The drones and chips that U.S. manufacturers can sell commercially are about to become a lot more capable. The State Department has announced that it will relax rules on the sale of some key technologies that were seen as highly sensitive to national security, including chips that will play a big role in 5G telecommunications devices, as well as some types of sense-and-avoid radar for drones and drone autonomy software.
The biggest change is the move of certain types of Monolithic Microwave Integrated Circuits, or MMIC, chips from the Defense Department’s strictly regulated U.S. Munitions List to the Commerce Department’s less stringent Commerce Control List. That may sound dull but it could affect how consumers around the globe use future cell phones.
Less advanced MMICs already play a big role in commercial cellular devices. The military uses more advanced ones in radar and other communications for advanced beamforming — essentially, a way to more efficiently transmit information over relatively weak signals. That capability will be crucial to the 5G network, whose distributed networks will allow higher data rates for future cell phones, sensors, and the internet of things in general. Higher data rates, in turn, will allow for things like better video transfer, better geospatial positioning, and more apps and processes running in the background on communications devices. The advanced MMICs that are necessary for 5G communications “use quite a bit less power than the ones we use in the military arena” for radar and other applications, a State Department official told reporters on Friday.
On drones, the rule change means that companies that are making unmanned vehicles with anti-collision radar, or the radar itself, have a lot more room to sell them. That will enable the sale of a variety of new commercial drones, such as so-called hunter-killer drones for security purposes that can detect and disable other flying robots, such as the Dronehunter from Fortem technologies featured in the video below.
A State Department official said that the rule change was simply catching up to technological reality. “There’s been a longstanding understanding that airborne radar was a military capability. Why would anybody else need airborne radar?” said the official.

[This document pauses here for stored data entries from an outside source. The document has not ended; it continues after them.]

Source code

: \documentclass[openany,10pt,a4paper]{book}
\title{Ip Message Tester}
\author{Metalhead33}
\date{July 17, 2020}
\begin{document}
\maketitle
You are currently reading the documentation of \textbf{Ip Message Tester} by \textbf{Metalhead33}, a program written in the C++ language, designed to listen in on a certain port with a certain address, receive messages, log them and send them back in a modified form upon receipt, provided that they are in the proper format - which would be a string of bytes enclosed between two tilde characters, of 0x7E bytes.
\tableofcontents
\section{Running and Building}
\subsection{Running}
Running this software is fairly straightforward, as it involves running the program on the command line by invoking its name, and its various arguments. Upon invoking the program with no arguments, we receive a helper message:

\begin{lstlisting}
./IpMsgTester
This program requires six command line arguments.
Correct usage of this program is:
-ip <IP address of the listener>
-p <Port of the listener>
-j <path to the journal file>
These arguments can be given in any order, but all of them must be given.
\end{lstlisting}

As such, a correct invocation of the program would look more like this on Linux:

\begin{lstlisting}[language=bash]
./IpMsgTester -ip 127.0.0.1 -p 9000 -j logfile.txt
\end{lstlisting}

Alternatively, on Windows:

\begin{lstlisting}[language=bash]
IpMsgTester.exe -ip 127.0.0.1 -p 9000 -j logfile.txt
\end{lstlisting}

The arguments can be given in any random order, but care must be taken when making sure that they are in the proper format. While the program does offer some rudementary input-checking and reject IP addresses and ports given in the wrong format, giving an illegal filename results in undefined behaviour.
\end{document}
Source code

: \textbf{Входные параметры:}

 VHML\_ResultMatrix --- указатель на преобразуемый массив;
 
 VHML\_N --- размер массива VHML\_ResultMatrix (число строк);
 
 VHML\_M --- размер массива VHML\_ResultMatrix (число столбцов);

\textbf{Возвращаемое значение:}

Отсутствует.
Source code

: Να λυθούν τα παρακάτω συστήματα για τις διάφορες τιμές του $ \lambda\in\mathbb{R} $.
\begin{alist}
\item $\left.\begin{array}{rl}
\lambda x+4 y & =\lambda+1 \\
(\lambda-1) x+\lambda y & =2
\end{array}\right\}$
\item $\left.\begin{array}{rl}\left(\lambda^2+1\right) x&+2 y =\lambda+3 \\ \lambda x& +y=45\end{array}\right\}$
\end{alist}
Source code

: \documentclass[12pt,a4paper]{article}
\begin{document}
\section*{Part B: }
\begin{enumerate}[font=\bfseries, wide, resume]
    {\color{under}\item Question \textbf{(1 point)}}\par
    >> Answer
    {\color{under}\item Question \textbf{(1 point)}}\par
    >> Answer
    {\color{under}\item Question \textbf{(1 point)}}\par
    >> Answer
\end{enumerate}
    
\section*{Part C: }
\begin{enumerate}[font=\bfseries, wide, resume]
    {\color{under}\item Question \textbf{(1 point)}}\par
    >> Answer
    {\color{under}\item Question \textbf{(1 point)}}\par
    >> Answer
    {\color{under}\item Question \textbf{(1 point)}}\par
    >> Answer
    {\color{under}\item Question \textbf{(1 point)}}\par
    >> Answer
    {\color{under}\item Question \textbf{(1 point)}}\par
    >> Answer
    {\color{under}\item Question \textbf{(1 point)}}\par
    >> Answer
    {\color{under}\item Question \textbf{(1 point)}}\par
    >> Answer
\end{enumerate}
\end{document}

The new rules still restrict the commercial sale of air-to-air radar that’s too good. The accuracy rate is limited to a range of 8 nautical miles, with a refresh rate of 1 hertz or less, and a power level beneath 850 watts.
The State Department has also loosened rules on flight system technology for drones, allowing for greater autonomy. But the official acknowledged that they couldn’t relax restrictions quite as much as industry players wanted. Drones that can collaborate with one another and take evasive actions in response to threats — say, to avoid missiles or counter drone measures— will remain much more highly regulated. Still, he said, “Prior to this any type of cooperative activity amongst UAVs would have been considered swarming. Now, as long as you don’t have this ability to adapt in real time to these changes, whether that’s whether phenomenon…or targeting from a defensive system, you’re not doing swarming.”